■ What to produce: Using the material that follows, output exactly the lines from the one containing "- Referencia Médica" through the one containing "Exporta un array", with both ends kept.

■ Data supplied:

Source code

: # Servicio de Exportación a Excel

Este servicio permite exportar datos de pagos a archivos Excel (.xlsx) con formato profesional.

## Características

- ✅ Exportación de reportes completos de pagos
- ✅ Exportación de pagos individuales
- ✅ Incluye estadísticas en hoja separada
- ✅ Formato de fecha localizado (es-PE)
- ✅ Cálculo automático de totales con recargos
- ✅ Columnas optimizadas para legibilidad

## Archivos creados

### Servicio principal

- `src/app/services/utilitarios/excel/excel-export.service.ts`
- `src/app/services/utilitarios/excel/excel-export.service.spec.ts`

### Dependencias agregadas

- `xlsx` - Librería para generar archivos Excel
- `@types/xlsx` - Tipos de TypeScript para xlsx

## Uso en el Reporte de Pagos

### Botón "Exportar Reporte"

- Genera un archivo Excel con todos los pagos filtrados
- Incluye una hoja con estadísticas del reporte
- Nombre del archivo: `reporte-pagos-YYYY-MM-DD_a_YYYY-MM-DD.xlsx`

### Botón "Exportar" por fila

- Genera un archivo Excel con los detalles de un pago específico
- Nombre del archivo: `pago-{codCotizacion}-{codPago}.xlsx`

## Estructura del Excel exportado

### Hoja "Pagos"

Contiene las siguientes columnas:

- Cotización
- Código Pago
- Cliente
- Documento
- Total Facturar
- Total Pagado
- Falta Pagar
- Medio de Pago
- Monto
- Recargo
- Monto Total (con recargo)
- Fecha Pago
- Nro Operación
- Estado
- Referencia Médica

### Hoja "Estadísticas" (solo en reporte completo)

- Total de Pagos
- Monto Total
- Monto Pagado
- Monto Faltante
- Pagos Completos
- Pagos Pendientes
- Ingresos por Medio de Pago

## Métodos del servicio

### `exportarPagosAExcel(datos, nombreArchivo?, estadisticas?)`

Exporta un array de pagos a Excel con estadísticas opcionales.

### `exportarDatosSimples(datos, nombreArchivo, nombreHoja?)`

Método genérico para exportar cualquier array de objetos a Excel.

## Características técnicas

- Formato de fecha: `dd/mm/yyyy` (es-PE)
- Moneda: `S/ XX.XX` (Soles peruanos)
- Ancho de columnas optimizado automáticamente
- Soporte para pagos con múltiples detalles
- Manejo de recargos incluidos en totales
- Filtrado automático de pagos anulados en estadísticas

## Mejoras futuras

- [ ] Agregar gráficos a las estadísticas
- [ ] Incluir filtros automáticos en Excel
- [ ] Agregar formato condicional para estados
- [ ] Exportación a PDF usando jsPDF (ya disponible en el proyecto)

■ Reply:
- Referencia Médica

### Hoja "Estadísticas" (solo en reporte completo)

- Total de Pagos
- Monto Total
- Monto Pagado
- Monto Faltante
- Pagos Completos
- Pagos Pendientes
- Ingresos por Medio de Pago

## Métodos del servicio

### `exportarPagosAExcel(datos, nombreArchivo?, estadisticas?)`

Exporta un array de pagos a Excel con estadísticas opcionales.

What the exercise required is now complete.